__EXERCISE__: Your task is to set down the line containing "Outline. (1 week ago)" and every later line of the entries, word for word, including the last.

[Stored dataset items]
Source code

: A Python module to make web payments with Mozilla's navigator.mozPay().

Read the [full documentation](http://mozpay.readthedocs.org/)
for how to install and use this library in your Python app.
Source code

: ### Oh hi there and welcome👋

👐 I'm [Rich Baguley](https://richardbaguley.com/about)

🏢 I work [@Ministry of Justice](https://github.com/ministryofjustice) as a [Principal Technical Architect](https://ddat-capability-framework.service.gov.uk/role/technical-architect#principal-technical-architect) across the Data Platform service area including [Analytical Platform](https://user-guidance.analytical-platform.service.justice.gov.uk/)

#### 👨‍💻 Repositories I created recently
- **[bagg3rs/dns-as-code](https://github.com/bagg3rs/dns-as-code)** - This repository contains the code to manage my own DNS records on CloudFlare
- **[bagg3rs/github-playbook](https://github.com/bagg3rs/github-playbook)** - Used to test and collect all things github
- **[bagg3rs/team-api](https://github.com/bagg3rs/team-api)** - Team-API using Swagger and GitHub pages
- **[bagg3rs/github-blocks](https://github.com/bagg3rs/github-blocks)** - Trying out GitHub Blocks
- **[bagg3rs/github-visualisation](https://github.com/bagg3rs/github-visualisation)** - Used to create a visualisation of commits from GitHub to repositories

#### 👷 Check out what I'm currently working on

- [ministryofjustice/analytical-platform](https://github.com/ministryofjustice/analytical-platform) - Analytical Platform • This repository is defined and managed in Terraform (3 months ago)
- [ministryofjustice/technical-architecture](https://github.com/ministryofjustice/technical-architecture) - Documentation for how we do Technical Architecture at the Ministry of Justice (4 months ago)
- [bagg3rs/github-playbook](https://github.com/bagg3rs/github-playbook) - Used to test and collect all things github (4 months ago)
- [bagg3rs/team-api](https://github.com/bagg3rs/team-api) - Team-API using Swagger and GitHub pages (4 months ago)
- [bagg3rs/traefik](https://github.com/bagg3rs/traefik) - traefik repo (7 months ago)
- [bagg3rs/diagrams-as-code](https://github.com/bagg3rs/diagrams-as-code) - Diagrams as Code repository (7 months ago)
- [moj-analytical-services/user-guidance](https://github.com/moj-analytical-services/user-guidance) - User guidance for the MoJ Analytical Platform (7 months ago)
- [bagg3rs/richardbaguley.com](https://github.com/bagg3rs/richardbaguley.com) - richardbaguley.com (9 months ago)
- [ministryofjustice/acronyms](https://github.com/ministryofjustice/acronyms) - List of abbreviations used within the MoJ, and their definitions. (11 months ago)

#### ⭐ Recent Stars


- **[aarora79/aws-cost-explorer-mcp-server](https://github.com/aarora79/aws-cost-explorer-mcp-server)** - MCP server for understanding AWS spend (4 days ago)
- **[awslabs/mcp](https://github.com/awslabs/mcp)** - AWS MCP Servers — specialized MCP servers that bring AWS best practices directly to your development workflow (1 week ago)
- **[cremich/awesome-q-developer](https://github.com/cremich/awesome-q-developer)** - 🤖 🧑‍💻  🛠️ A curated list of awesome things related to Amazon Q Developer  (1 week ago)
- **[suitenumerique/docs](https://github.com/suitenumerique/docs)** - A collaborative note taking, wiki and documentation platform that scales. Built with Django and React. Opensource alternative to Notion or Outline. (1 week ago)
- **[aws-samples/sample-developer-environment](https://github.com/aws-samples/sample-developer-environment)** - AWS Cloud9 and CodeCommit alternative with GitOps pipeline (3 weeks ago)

__SOLUTION TO THE PROBLEM__:
- **[suitenumerique/docs](https://github.com/suitenumerique/docs)** - A collaborative note taking, wiki and documentation platform that scales. Built with Django and React. Opensource alternative to Notion or Outline. (1 week ago)
- **[aws-samples/sample-developer-environment](https://github.com/aws-samples/sample-developer-environment)** - AWS Cloud9 and CodeCommit alternative with GitOps pipeline (3 weeks ago)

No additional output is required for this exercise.